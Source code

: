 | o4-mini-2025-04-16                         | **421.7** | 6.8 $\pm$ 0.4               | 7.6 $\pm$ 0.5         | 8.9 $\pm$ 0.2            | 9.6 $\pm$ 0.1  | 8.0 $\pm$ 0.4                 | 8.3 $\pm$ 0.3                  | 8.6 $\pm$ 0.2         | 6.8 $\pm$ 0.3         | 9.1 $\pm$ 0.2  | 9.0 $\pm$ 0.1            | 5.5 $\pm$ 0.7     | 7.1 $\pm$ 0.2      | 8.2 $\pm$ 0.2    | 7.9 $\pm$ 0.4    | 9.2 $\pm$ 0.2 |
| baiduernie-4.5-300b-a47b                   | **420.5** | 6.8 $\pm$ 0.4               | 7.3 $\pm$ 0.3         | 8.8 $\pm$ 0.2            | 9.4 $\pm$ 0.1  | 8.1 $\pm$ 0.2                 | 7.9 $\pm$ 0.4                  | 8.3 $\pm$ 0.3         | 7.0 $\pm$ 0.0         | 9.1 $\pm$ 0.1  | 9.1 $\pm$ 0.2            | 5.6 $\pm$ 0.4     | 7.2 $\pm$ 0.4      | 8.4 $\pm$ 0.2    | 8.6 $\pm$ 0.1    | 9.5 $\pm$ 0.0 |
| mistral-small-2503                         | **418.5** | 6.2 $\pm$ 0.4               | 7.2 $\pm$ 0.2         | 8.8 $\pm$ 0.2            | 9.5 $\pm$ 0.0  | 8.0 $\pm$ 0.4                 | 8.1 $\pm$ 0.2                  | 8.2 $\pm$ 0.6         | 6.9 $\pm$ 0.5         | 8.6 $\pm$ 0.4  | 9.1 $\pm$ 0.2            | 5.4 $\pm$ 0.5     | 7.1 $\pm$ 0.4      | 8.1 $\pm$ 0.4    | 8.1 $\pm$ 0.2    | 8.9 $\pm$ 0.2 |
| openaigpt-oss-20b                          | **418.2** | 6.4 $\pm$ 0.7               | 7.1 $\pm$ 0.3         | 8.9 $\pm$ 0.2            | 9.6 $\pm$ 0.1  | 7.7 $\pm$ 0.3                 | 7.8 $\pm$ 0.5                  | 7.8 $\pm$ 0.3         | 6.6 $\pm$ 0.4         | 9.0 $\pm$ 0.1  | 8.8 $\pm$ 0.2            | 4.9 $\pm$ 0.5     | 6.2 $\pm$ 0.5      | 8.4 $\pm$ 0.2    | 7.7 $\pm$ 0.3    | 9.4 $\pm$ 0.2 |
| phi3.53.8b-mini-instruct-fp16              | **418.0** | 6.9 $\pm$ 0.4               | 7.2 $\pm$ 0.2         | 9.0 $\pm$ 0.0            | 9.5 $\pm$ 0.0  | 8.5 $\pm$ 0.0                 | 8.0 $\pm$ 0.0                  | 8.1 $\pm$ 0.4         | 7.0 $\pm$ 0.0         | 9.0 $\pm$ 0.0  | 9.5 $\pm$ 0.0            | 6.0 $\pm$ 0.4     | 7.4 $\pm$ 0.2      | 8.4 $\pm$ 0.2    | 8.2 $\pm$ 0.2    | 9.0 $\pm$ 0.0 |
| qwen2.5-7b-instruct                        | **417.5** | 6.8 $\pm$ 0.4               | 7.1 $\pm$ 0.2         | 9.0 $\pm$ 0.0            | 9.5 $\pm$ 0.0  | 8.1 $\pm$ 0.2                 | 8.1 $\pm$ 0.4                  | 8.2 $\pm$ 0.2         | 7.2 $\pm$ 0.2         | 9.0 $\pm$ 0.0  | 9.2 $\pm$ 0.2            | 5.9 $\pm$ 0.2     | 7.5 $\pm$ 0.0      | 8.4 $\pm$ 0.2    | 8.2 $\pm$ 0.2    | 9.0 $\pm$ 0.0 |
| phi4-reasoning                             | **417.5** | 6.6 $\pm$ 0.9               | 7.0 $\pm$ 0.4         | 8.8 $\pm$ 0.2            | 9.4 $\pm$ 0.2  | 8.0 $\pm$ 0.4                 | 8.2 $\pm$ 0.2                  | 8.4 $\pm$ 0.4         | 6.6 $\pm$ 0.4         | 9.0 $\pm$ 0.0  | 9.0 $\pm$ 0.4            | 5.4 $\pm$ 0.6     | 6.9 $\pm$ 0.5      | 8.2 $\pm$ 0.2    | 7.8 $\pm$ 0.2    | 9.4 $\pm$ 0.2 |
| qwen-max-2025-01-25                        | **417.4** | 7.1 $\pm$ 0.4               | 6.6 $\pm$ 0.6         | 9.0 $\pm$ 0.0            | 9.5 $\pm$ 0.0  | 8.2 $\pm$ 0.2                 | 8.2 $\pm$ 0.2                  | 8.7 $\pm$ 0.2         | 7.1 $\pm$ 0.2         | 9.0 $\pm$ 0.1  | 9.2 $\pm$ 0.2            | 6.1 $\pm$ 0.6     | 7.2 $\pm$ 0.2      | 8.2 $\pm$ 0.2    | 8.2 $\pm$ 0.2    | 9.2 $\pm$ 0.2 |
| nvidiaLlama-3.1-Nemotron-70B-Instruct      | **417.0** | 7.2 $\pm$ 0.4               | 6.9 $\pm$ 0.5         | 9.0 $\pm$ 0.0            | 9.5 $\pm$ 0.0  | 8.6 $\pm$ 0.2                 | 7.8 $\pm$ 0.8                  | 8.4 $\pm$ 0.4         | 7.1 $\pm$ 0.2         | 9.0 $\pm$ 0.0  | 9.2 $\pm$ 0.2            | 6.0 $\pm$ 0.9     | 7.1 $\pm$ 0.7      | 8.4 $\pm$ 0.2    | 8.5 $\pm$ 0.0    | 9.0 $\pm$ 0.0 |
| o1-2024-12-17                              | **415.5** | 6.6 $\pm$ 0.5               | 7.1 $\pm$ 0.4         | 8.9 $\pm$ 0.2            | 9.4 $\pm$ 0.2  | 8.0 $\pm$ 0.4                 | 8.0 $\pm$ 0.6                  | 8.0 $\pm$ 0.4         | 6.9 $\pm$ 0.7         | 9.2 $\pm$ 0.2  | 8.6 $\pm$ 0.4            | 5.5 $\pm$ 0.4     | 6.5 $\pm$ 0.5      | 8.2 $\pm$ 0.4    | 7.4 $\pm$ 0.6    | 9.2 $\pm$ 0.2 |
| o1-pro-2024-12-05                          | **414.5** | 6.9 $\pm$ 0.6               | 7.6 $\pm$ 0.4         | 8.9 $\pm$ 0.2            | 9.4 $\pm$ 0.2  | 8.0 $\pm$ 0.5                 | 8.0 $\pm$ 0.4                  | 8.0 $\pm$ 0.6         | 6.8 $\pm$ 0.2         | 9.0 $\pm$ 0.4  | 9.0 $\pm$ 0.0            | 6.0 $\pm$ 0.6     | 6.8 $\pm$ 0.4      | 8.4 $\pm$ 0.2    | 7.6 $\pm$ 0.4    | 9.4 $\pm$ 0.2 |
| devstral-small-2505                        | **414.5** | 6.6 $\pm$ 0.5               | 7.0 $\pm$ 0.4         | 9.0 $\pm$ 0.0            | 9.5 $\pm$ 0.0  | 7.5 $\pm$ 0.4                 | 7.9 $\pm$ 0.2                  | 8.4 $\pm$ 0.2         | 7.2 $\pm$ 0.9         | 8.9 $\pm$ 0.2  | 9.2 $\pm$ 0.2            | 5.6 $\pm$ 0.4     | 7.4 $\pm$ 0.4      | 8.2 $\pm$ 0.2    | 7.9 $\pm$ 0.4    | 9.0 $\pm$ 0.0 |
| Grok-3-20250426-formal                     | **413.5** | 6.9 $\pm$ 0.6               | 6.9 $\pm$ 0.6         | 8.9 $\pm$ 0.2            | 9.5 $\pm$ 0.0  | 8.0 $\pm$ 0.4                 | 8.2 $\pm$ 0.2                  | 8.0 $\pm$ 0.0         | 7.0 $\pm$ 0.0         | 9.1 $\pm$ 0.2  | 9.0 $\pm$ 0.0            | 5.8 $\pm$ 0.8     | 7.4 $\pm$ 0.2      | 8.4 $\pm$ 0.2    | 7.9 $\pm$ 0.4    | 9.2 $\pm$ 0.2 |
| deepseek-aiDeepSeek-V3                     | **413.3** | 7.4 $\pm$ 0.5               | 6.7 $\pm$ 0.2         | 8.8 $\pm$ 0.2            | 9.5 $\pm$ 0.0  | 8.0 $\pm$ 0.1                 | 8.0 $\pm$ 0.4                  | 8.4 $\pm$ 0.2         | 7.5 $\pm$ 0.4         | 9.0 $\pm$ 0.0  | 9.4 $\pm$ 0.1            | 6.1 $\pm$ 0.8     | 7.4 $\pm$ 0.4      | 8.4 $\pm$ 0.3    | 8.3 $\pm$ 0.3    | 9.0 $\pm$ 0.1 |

###

- What you have to do
Extract, please, the lines from the start of the entries above through the one with "7.6 $\pm$ 0.5", both included, reproducing each exactly and adding nothing.

- Problem solution
Source code

: | o4-mini-2025-04-16                         | **421.7** | 6.8 $\pm$ 0.4               | 7.6 $\pm$ 0.5         | 8.9 $\pm$ 0.2            | 9.6 $\pm$ 0.1  | 8.0 $\pm$ 0.4                 | 8.3 $\pm$ 0.3                  | 8.6 $\pm$ 0.2         | 6.8 $\pm$ 0.3         | 9.1 $\pm$ 0.2  | 9.0 $\pm$ 0.1            | 5.5 $\pm$ 0.7     | 7.1 $\pm$ 0.2      | 8.2 $\pm$ 0.2    | 7.9 $\pm$ 0.4    | 9.2 $\pm$ 0.2 |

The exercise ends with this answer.